● **Task description**
Could you reproduce the lines below from the one with "在统计词频的方法中，先用le" through the one with "- [TCP 와 UDP 의 차이점 + (QUIC)]()"? Keep both ends and add nothing.

● **Dataset records**
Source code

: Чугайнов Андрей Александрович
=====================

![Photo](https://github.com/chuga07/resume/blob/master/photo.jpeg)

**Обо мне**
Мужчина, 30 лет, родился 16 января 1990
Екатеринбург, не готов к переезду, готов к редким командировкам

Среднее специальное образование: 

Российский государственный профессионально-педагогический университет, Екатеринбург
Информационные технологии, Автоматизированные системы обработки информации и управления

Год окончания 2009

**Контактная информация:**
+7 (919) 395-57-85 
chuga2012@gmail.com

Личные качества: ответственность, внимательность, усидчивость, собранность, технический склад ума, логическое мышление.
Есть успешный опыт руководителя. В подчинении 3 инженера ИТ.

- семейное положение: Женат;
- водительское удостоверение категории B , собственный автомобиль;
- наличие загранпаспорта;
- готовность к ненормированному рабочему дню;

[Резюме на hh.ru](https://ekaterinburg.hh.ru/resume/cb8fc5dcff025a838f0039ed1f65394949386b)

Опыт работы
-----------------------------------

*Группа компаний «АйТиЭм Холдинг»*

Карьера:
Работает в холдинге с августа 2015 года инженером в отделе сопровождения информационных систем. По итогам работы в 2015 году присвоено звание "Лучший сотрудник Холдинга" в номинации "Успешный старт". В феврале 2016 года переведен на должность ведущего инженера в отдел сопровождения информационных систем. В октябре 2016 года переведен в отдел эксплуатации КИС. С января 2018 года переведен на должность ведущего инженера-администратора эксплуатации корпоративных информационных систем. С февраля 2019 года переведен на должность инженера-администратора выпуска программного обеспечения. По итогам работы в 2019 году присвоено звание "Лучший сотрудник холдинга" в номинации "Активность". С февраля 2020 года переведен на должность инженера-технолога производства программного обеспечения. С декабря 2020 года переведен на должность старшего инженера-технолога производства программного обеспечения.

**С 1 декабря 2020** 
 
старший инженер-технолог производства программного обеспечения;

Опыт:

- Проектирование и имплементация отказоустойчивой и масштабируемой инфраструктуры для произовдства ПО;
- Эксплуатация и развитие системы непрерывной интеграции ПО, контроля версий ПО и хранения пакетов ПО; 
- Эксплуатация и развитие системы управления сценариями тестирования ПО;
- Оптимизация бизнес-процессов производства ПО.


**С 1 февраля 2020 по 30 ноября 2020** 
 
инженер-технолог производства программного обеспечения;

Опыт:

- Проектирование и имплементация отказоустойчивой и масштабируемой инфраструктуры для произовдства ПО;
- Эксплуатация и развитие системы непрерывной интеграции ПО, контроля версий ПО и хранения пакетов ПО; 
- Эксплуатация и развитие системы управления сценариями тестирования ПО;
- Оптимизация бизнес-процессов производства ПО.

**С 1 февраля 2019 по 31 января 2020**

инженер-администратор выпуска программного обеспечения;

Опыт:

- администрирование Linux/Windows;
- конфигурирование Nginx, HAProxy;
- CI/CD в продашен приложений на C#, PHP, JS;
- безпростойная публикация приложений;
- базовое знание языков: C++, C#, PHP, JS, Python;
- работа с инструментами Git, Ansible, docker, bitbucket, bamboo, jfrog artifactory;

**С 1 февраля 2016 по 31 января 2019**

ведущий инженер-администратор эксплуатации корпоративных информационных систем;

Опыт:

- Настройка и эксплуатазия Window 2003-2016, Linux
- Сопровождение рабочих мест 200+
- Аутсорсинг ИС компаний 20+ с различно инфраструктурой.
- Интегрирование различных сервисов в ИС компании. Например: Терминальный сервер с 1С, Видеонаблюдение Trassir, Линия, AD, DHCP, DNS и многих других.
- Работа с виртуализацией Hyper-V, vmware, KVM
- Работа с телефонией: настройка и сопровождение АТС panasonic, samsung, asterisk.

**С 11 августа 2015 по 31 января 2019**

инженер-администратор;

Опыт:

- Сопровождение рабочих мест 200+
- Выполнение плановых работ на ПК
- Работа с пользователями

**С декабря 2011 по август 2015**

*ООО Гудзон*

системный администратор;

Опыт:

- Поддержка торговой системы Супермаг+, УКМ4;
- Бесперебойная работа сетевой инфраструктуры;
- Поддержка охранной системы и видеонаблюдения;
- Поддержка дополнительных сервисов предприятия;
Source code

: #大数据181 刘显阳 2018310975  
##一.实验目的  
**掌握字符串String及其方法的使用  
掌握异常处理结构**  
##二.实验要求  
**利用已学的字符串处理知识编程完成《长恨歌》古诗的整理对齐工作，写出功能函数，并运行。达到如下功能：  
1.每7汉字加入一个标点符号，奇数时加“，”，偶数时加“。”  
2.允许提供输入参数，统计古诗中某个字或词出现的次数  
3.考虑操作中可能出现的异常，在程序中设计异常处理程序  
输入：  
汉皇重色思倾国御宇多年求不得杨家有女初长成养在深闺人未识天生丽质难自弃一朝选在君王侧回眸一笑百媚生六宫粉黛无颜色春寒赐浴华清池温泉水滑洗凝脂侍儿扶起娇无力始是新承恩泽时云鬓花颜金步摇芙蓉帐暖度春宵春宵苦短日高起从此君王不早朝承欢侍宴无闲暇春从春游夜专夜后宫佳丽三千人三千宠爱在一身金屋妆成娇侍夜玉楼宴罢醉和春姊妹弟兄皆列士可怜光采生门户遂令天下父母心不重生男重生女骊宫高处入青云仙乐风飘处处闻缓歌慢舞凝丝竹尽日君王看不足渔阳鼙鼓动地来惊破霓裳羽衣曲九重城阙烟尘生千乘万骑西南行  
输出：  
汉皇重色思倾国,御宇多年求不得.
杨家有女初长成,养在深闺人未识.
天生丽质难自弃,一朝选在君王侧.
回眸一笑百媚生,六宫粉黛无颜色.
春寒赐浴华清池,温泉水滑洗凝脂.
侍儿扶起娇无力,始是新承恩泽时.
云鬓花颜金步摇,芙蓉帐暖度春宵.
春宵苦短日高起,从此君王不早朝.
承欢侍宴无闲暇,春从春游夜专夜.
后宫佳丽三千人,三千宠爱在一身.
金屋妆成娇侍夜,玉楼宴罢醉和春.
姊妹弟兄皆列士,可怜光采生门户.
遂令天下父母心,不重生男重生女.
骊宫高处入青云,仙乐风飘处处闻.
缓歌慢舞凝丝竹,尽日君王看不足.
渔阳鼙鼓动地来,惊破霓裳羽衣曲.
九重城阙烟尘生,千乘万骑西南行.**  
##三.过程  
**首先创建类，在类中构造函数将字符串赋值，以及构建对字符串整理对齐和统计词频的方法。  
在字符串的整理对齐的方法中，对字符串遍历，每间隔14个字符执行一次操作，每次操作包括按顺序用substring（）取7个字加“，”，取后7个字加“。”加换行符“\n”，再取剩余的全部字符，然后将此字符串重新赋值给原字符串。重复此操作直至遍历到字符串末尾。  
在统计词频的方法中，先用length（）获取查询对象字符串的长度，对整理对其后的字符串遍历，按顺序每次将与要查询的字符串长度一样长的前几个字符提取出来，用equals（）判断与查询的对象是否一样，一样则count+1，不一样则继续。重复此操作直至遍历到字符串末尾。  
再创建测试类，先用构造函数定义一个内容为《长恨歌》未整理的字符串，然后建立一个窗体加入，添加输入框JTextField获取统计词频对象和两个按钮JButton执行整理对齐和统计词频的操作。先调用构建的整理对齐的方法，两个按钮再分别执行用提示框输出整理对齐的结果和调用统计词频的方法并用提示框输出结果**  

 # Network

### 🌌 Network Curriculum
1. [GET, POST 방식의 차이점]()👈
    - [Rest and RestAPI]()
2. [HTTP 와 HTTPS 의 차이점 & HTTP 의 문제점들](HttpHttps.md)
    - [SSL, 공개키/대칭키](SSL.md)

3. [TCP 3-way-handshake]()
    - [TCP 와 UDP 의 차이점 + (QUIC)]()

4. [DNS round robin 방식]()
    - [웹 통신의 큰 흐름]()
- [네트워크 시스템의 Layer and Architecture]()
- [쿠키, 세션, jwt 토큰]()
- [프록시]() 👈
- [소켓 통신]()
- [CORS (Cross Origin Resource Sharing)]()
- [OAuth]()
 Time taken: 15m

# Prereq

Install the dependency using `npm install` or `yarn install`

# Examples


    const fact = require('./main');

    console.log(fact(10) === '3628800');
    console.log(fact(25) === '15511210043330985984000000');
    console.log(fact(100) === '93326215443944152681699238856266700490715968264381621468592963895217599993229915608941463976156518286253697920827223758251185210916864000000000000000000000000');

● **Your response**
在统计词频的方法中，先用length（）获取查询对象字符串的长度，对整理对其后的字符串遍历，按顺序每次将与要查询的字符串长度一样长的前几个字符提取出来，用equals（）判断与查询的对象是否一样，一样则count+1，不一样则继续。重复此操作直至遍历到字符串末尾。  
再创建测试类，先用构造函数定义一个内容为《长恨歌》未整理的字符串，然后建立一个窗体加入，添加输入框JTextField获取统计词频对象和两个按钮JButton执行整理对齐和统计词频的操作。先调用构建的整理对齐的方法，两个按钮再分别执行用提示框输出整理对齐的结果和调用统计词频的方法并用提示框输出结果**  

 # Network

### 🌌 Network Curriculum
1. [GET, POST 방식의 차이점]()👈
    - [Rest and RestAPI]()
2. [HTTP 와 HTTPS 의 차이점 & HTTP 의 문제점들](HttpHttps.md)
    - [SSL, 공개키/대칭키](SSL.md)

3. [TCP 3-way-handshake]()
    - [TCP 와 UDP 의 차이점 + (QUIC)]()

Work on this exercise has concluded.